## Problem statement
Would you show every line from the records that holds "https"?

## Dataset content
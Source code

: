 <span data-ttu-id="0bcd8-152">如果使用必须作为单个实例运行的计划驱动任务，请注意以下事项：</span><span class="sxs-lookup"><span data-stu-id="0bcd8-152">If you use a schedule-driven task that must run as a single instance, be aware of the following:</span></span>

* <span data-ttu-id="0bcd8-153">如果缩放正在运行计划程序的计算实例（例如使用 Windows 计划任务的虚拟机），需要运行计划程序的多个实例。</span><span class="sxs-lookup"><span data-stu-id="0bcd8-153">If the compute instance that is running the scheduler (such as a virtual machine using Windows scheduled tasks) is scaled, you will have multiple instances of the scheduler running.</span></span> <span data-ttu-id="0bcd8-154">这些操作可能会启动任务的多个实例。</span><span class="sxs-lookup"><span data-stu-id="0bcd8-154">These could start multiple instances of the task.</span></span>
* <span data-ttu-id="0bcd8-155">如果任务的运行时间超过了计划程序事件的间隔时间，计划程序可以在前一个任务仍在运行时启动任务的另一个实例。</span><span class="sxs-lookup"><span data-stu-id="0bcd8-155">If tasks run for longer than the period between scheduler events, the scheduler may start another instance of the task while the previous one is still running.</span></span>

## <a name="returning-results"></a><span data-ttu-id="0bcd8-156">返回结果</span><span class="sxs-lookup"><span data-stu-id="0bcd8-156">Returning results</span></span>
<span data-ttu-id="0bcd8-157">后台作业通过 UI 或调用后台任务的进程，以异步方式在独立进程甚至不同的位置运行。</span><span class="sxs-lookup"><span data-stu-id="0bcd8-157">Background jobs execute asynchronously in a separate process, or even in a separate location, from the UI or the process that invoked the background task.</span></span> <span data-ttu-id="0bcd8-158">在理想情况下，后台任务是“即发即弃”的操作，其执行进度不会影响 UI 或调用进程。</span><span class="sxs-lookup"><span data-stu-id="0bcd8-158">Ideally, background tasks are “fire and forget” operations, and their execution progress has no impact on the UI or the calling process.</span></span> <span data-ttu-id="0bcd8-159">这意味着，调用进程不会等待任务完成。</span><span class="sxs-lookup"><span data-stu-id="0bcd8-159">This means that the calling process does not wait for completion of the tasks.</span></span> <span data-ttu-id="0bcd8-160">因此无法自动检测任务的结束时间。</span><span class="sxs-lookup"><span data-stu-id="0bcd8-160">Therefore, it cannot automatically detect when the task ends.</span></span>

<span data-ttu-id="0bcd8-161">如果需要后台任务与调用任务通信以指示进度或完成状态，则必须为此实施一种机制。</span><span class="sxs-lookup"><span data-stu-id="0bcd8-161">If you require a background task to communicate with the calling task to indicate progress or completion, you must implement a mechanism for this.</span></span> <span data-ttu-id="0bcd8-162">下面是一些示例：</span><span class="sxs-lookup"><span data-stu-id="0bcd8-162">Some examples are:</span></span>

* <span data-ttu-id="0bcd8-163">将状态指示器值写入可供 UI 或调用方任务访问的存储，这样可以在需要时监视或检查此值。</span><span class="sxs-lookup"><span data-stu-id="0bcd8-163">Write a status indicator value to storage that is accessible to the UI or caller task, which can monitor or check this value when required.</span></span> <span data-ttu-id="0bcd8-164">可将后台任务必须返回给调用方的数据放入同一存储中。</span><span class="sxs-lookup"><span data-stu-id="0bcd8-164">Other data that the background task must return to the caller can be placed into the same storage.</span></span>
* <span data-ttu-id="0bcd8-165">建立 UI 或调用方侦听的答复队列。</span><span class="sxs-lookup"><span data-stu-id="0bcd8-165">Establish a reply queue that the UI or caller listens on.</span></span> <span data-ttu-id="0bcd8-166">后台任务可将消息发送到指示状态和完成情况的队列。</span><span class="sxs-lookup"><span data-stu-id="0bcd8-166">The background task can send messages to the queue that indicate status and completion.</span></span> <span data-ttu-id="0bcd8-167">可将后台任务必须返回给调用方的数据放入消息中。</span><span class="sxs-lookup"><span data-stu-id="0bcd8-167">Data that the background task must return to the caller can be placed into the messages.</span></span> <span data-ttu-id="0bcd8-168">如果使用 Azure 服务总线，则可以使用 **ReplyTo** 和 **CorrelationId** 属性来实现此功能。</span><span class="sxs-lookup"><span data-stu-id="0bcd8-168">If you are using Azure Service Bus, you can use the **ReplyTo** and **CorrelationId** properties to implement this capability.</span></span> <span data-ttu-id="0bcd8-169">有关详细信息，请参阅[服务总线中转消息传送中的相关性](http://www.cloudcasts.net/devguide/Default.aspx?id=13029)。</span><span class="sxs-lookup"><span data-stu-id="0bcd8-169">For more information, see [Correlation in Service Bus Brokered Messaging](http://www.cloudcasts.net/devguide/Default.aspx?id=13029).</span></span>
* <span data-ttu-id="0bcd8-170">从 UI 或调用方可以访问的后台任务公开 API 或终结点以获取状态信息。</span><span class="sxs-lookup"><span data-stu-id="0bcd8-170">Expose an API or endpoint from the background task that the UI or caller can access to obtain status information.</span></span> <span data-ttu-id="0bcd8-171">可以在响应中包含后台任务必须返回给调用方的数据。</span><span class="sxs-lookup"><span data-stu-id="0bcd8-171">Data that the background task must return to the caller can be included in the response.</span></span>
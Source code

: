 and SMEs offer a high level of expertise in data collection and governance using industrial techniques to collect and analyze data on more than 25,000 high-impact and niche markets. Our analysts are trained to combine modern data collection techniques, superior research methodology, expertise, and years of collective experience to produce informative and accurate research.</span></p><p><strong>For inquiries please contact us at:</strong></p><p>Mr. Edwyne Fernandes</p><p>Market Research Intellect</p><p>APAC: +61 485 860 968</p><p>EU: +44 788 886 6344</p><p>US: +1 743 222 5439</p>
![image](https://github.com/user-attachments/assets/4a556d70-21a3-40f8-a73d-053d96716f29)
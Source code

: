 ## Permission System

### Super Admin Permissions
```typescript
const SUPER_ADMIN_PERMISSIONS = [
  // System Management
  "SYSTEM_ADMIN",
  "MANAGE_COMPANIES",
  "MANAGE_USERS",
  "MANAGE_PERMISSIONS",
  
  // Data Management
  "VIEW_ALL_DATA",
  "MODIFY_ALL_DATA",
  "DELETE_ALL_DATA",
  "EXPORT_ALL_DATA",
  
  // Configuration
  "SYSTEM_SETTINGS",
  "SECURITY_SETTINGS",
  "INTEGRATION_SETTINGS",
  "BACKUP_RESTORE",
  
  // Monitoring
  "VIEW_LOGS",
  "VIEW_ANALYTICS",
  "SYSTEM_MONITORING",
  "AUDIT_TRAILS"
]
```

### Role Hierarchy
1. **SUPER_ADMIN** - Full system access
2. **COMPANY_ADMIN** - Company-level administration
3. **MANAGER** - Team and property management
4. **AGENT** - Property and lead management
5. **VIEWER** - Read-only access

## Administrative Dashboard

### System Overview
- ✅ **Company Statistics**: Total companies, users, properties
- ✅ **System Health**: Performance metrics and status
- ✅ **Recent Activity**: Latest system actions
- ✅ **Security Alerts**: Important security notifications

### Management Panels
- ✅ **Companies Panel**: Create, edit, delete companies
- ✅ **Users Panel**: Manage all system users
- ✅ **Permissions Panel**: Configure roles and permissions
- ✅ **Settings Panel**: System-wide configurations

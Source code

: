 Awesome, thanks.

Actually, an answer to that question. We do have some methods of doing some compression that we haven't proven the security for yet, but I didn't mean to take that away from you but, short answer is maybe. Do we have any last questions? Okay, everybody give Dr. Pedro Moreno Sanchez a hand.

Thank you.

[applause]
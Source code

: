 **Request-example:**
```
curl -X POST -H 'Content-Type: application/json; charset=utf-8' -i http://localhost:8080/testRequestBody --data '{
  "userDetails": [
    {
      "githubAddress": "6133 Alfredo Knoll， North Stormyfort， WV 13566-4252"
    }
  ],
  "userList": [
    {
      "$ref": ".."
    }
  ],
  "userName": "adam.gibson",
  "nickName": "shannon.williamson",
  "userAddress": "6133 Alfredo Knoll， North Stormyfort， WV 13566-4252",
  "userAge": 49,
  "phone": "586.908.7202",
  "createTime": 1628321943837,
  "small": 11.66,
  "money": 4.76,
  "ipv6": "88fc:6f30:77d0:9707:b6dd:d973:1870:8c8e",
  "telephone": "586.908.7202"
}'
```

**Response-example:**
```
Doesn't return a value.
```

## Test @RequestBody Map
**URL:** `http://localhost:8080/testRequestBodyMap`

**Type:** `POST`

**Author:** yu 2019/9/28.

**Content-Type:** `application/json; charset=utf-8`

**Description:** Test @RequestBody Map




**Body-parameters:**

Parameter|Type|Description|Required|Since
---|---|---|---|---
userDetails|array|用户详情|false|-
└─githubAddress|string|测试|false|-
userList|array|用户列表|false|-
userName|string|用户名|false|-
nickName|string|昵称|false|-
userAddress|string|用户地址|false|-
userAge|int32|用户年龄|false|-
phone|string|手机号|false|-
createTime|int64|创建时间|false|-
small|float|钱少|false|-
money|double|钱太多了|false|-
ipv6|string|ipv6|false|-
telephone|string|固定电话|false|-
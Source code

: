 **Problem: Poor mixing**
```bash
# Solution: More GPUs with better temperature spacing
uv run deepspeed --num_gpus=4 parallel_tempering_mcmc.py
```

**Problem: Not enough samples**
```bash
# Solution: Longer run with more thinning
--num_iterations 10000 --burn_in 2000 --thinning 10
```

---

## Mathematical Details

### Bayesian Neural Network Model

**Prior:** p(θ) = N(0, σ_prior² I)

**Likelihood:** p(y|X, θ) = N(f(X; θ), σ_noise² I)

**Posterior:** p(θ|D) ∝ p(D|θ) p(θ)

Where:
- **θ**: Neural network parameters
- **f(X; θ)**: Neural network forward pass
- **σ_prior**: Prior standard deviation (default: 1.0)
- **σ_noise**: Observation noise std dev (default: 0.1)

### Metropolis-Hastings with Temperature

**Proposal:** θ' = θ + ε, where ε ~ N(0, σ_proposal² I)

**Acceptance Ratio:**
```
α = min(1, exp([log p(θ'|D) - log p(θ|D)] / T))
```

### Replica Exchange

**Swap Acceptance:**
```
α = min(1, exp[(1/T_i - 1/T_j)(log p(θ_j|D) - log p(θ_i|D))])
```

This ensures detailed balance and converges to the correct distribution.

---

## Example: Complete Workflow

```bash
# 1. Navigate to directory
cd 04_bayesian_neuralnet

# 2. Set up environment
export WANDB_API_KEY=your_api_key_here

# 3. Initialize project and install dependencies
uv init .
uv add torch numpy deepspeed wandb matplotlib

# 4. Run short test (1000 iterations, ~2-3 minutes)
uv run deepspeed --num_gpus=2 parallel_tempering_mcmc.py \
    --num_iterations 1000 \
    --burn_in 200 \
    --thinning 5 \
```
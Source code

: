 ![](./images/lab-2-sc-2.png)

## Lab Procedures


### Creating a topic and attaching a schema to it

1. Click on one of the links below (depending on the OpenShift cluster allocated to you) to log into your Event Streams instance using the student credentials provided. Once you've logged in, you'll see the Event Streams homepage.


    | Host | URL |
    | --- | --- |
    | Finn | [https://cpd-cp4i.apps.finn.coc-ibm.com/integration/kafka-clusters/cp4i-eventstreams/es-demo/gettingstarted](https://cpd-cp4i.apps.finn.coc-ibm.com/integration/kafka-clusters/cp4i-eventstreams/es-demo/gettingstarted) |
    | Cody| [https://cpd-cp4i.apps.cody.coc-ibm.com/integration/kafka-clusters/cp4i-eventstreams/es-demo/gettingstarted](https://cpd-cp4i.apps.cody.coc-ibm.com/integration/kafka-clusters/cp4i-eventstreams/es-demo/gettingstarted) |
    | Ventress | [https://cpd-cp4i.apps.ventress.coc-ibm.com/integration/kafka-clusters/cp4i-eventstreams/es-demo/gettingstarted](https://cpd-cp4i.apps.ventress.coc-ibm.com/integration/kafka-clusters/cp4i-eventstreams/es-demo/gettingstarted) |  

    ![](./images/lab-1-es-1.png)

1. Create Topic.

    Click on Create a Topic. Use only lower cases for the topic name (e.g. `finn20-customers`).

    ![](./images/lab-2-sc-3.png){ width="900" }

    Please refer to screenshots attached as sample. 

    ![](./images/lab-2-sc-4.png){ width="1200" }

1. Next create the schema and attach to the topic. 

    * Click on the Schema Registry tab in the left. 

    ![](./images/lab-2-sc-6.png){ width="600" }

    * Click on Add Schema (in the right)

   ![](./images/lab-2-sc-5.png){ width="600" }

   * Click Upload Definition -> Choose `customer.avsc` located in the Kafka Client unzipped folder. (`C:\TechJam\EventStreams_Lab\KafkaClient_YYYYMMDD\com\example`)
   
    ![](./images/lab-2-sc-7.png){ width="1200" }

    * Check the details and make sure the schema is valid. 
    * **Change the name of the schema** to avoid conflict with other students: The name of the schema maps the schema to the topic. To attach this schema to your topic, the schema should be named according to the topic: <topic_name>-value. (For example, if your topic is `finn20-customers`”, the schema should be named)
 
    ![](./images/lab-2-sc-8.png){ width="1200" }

## Written solution
![image](https://github.com/user-attachments/assets/4a556d70-21a3-40f8-a73d-053d96716f29)
    | Finn | [https://cpd-cp4i.apps.finn.coc-ibm.com/integration/kafka-clusters/cp4i-eventstreams/es-demo/gettingstarted](https://cpd-cp4i.apps.finn.coc-ibm.com/integration/kafka-clusters/cp4i-eventstreams/es-demo/gettingstarted) |
    | Cody| [https://cpd-cp4i.apps.cody.coc-ibm.com/integration/kafka-clusters/cp4i-eventstreams/es-demo/gettingstarted](https://cpd-cp4i.apps.cody.coc-ibm.com/integration/kafka-clusters/cp4i-eventstreams/es-demo/gettingstarted) |
    | Ventress | [https://cpd-cp4i.apps.ventress.coc-ibm.com/integration/kafka-clusters/cp4i-eventstreams/es-demo/gettingstarted](https://cpd-cp4i.apps.ventress.coc-ibm.com/integration/kafka-clusters/cp4i-eventstreams/es-demo/gettingstarted) |  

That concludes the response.